A moment intended to showcase united commitment to global tech innovation at the ongoing India AI Impact Summit instead proved awkward. When Prime Minister Narendra Modi prompted speakers at the event to join hands and raise them in a show of solidarity, all executives on stage obliged except for OpenAI’s Sam Altman and Anthropic’s Dario Amodei, who held their hands noticeably apart.
As leaders of the two foremost labs in the AI race, Altman and Amodei are fierce competitors. That rivalry has intensified in recent months. After OpenAI said it would bring advertisements to ChatGPT, Anthropic took a swipe at OpenAI in a couple of ads during the Super Bowl, declaring it would never introduce ads into Claude.

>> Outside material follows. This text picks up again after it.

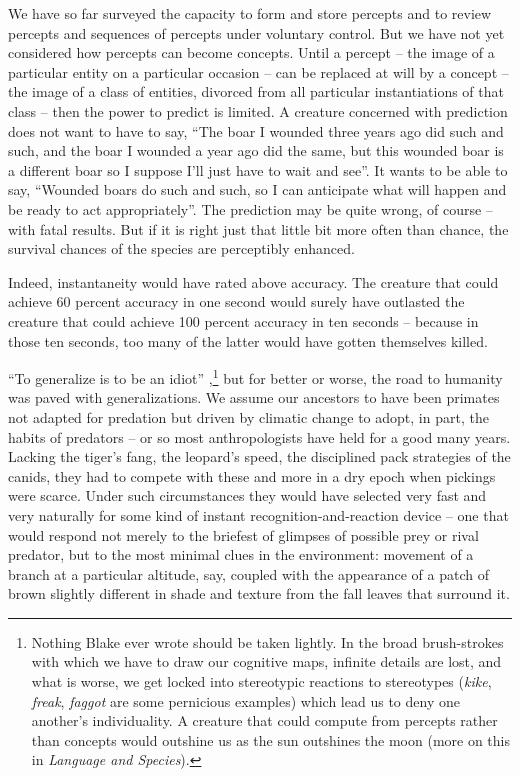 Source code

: We have so far surveyed the capacity to form and store percepts and to review percepts and sequences of percepts under voluntary
control. But we have not yet considered how percepts can become concepts. Until a percept -- the image of a particular entity on a particular occasion -- can be replaced at will by a concept -- the image of a class of entities, divorced from all particular instantiations of that class -- then the power to predict is limited. A creature concerned with prediction does not want to have to say, ``The boar I wounded three years ago did such and such, and the boar I wounded a year ago did the same, but this wounded boar is a different boar so I suppose I'll just have to wait and see''. It wants to be able to say, ``Wounded boars do such and such, so I can anticipate what will happen and be ready to act appropriately''. The prediction may be quite wrong, of course -- with fatal results. But if it is right just that little bit more often than chance, the survival chances of the species are perceptibly enhanced.

Indeed, instantaneity would have rated above accuracy. The creature that could achieve 60 percent accuracy in one second would surely have outlasted the creature that could achieve 100 percent accuracy in ten seconds -- because in those ten seconds, too many of the latter would have gotten themselves killed.

``To generalize is to be an idiot'' \citep{Blake1808},\footnote{Nothing Blake ever wrote should be taken lightly. In the broad brush-strokes with which we have to draw our cognitive maps, infinite details are lost, and what is worse, we get locked into stereotypic reactions to stereotypes (\textit{kike}, \textit{freak}, \textit{faggot} are some pernicious examples) which lead us to deny one another's individuality. A creature that could compute from percepts rather than concepts would outshine us as the sun outshines the moon (more on this in \textit{Language and Species}).} but for better or worse, the road to humanity was paved with generalizations. We assume our ancestors to have been primates not adapted for predation but driven by climatic change to adopt, in part, the habits of predators -- or so most anthropologists have held for a good many years. Lacking the tiger's fang, the leopard's speed, the disciplined pack strategies of the canids, they had to compete with these and more in a dry epoch when pickings were scarce. Under such circumstances they would have selected very fast and very naturally for some kind of instant recognition-and-reaction device -- one that would respond not merely to the briefest of glimpses of possible prey or rival predator, but to the most minimal clues in the environment: movement of a branch at a particular altitude, say, coupled with the appearance of a patch of brown slightly different in shade and texture from the fall leaves that surround it.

Sam Altman soon hit back, calling Anthropic “dishonest” and “authoritarian.” He stated that OpenAI would obviously never run ads in the way Anthropic depicts them, noting that the company is not stupid and knows its users would reject that approach.
Both Altman and Amodei were in India this week for the AI summit held in New Delhi, which saw a series of AI-related investments, features, and product announcements. OpenAI said it is opening two new offices in India, partnering with IT giant TCS, and is deploying tools for higher education. Anthropic has also opened an office in India and teamed up with Infosys for internal and external deployment of its AI tools.